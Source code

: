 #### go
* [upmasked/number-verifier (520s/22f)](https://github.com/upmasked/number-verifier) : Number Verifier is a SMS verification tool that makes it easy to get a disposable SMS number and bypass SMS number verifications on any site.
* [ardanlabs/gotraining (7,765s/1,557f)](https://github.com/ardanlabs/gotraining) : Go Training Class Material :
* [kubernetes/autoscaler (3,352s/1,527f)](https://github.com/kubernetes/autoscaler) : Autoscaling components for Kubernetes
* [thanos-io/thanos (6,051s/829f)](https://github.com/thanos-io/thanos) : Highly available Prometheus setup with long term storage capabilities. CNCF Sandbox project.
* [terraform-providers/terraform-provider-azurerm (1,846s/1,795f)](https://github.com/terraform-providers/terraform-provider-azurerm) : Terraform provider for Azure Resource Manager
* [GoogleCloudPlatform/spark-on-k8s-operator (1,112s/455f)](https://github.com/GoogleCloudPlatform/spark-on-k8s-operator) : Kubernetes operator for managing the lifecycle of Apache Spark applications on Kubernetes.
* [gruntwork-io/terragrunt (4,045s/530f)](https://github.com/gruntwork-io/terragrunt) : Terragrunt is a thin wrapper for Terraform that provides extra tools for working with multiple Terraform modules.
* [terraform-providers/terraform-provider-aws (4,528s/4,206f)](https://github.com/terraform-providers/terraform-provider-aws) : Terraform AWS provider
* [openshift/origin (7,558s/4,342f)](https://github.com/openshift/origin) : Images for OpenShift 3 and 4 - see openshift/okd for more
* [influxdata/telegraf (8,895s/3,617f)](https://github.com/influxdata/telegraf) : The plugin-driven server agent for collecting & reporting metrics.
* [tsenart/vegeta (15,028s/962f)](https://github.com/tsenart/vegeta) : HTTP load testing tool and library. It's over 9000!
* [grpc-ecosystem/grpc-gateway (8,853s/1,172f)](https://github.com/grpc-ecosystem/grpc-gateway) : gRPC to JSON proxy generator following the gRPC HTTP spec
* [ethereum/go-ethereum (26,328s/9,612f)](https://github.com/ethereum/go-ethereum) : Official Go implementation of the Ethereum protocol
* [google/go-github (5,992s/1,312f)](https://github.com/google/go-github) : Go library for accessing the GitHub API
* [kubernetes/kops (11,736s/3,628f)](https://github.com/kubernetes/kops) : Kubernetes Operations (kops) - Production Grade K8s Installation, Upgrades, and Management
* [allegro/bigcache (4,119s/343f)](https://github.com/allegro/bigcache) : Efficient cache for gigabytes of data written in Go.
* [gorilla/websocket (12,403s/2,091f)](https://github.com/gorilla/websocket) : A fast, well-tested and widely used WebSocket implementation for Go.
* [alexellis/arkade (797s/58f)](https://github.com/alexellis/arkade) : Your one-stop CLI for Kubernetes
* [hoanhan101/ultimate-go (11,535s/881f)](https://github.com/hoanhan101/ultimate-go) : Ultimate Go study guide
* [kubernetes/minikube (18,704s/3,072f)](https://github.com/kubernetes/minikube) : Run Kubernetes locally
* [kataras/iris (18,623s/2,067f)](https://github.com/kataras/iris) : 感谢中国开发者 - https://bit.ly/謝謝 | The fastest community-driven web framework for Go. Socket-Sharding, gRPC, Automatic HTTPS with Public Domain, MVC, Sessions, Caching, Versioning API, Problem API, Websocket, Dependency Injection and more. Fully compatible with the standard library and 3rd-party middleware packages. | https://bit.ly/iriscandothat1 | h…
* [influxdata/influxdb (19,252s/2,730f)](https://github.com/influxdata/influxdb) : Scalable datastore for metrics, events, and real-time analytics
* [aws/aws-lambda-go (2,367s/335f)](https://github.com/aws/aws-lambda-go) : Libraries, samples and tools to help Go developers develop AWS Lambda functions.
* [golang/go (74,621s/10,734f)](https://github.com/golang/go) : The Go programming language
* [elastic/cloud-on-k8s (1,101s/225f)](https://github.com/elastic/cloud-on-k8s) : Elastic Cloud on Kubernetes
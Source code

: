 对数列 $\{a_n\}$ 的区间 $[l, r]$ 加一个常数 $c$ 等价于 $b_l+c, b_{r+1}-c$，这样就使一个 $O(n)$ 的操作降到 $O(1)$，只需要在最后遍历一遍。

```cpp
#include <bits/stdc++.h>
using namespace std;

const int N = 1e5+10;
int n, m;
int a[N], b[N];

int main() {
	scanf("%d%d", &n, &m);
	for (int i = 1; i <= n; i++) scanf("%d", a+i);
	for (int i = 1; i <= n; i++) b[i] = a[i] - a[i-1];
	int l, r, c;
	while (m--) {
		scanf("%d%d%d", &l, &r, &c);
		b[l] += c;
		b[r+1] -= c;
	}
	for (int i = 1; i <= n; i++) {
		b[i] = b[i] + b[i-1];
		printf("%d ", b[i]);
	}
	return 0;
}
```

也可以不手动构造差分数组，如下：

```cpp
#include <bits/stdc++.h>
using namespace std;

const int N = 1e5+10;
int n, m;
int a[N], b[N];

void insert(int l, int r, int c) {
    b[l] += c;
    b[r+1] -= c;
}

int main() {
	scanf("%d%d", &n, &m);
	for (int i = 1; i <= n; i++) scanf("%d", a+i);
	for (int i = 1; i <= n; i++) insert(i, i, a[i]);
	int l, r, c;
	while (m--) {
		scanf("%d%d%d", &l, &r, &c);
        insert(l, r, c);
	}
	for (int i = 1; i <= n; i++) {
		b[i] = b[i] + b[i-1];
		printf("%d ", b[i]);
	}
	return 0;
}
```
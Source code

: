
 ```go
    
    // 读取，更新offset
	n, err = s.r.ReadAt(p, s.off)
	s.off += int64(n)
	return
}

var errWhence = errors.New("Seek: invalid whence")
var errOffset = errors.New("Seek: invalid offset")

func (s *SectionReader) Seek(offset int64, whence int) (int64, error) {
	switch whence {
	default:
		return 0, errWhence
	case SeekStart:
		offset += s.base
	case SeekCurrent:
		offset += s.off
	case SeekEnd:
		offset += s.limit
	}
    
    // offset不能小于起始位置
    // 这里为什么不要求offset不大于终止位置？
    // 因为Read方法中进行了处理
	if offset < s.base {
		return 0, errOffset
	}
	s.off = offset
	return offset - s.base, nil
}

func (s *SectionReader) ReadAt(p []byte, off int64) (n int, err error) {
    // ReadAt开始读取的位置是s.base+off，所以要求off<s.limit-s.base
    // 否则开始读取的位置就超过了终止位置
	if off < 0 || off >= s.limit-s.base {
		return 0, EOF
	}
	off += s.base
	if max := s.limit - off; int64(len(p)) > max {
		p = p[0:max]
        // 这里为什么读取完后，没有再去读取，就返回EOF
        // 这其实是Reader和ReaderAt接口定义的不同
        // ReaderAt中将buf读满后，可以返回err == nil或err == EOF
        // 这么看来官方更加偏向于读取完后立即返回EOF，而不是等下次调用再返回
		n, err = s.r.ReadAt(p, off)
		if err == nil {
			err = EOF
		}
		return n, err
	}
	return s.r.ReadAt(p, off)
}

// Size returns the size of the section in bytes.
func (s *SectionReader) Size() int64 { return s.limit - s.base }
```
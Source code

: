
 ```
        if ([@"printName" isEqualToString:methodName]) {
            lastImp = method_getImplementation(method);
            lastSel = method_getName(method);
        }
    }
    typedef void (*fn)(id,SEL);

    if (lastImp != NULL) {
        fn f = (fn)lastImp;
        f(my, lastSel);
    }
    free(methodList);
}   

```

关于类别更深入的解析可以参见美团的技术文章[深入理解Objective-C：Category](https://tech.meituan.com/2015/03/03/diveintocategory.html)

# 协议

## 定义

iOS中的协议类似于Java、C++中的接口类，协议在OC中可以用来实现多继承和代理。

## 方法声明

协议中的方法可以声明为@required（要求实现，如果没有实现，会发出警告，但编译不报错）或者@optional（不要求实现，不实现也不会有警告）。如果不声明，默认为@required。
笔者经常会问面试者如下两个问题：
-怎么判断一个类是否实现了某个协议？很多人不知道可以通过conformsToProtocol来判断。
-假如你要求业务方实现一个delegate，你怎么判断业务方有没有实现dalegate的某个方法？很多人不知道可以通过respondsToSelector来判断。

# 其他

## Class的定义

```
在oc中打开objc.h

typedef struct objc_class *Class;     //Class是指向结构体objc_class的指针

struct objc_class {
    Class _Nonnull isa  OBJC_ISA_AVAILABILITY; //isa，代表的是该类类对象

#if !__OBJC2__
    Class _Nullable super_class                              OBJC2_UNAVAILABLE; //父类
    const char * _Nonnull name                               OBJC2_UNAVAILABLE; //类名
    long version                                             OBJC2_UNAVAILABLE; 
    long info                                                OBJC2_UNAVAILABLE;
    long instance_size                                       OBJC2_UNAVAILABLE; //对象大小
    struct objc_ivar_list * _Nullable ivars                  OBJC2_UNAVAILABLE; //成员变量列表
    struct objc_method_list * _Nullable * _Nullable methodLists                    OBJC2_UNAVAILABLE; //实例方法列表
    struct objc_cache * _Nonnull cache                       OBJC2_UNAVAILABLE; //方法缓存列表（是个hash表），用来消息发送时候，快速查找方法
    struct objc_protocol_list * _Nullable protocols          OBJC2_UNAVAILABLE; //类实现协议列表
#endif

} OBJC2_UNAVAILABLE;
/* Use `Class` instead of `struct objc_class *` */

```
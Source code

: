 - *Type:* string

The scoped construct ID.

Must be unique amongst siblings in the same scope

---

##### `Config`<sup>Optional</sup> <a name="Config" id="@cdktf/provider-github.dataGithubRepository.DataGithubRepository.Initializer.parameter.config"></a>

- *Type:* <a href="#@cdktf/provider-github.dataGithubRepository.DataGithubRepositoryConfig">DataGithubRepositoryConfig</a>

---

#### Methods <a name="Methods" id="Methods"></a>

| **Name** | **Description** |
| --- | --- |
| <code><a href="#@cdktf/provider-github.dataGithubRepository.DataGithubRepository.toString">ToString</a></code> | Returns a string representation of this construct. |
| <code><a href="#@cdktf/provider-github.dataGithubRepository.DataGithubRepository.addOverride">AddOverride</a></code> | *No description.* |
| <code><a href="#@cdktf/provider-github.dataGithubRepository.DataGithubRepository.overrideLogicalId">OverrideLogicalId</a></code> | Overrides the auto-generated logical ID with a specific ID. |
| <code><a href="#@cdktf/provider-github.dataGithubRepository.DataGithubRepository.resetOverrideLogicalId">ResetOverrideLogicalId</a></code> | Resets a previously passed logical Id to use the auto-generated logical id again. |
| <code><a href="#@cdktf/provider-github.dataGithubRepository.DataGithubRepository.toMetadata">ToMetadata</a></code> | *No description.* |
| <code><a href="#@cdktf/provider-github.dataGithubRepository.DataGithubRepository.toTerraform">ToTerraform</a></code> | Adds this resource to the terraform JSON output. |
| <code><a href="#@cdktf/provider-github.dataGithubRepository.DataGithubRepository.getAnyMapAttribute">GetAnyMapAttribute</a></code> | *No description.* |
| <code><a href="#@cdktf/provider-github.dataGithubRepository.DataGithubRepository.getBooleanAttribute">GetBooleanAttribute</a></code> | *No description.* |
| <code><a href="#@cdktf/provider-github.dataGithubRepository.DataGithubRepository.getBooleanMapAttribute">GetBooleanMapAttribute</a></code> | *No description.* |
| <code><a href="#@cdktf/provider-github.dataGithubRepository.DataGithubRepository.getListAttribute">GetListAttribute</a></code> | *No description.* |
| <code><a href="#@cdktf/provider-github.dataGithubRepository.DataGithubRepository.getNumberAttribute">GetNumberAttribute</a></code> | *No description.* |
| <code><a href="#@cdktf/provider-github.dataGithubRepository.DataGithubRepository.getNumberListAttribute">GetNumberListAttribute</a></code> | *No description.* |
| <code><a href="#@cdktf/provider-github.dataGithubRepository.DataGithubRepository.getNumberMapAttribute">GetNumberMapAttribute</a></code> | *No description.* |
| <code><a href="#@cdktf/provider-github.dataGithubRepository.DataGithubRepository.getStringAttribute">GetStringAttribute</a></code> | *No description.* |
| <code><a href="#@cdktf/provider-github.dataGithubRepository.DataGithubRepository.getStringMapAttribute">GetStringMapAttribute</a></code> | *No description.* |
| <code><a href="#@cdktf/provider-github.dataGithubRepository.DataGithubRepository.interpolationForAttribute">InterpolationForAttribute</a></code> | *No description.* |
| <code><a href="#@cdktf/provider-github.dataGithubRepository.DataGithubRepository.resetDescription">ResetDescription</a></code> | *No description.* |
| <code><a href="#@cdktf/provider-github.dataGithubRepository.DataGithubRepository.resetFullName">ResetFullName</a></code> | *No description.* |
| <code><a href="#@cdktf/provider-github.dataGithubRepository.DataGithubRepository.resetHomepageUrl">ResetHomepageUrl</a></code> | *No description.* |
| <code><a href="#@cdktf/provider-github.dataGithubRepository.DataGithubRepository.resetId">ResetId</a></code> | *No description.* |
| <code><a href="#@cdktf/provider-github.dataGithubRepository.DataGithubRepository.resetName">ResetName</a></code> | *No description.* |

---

_Exercise details:_ Search the entries above for lines holding the string "lastSel", then report only how many there are.

_Task result:_ 2